What began as a small lab—the Neural Interface Technology Research and Optimization (NITRO) Laboratory—in the Biomedical Engineering department at The University of Wisconsin-Madison, has evolved into today’s Wisconsin Institute for Translational Neuroengineering (WITNe).
Our story begins with the Biomedical Engineering Department (BME), which got started as a virtual department, enrolling its first undergraduate students in 2001. The department’s first brick and mortar building was completed in 2002, and the NITRO lab was established soon thereafter. Initial projects began with flexible, high-density thin film electronics, in vitro microfluidic systems, non-invasive EEG-based neural interfaces, and new educational initiatives.

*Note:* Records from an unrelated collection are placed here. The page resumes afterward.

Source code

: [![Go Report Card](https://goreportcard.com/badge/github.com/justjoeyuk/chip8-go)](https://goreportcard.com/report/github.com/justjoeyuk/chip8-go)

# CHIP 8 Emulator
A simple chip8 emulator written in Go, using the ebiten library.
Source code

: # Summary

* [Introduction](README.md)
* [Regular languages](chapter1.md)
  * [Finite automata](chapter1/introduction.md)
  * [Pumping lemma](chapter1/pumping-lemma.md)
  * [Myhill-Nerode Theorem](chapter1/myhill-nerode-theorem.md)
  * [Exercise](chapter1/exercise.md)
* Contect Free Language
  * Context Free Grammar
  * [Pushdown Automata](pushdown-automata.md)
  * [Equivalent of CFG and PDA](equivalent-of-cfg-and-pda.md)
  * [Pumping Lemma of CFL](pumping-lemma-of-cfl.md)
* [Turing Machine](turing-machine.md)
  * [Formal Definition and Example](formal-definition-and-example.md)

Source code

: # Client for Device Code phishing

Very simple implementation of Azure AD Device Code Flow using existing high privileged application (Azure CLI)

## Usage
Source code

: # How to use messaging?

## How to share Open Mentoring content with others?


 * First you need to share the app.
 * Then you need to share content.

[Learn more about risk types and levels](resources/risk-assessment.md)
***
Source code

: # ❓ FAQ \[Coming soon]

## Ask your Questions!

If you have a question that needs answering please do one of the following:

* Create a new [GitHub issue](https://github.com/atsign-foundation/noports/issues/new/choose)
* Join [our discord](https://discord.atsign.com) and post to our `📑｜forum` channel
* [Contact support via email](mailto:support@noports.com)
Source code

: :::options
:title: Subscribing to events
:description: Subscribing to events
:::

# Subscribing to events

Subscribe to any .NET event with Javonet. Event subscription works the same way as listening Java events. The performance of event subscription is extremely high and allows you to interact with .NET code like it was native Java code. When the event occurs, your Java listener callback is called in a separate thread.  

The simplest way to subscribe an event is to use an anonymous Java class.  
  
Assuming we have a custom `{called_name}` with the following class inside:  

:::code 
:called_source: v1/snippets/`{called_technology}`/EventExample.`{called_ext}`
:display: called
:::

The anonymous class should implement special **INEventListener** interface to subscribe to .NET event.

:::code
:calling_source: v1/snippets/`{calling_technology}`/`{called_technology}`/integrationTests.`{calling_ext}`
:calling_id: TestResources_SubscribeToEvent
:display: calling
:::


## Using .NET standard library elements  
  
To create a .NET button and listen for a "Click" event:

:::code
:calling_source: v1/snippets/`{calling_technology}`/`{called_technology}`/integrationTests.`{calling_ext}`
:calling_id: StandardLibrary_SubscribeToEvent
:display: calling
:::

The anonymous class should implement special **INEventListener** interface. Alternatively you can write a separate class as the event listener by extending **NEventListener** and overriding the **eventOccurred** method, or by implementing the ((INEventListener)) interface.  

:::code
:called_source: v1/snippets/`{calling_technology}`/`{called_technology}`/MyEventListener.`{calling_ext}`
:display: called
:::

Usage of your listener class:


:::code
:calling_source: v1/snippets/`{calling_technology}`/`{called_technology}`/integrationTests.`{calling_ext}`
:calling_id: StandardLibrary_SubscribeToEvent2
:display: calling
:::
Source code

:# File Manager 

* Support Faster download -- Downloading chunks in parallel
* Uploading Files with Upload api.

In 2010, the NITRO lab transitioned into optics and nanoscale, and moved into the Wisconsin Institutes for Medical Research (WIMR) building in 2014. This move to WIMR allowed for more effective and productive cross-lab communication. Relocating to the medical centers of campus has allowed for unprecedented collaboration between engineering researchers and medical researchers and practitioners.
Since 2015, the idea of a collaborative space to share research and resources had been brewing. This led to the development and growth of the idea for the Wisconsin Institute for Translational Neuroengineering (WITNe).
Today WITNe is a place where brilliant minds, innovative science and exceptional people come together to discover world changing ideas. We foster pushing the envelope and finding the best ways to bring translational neuroengineering into the future of medicine.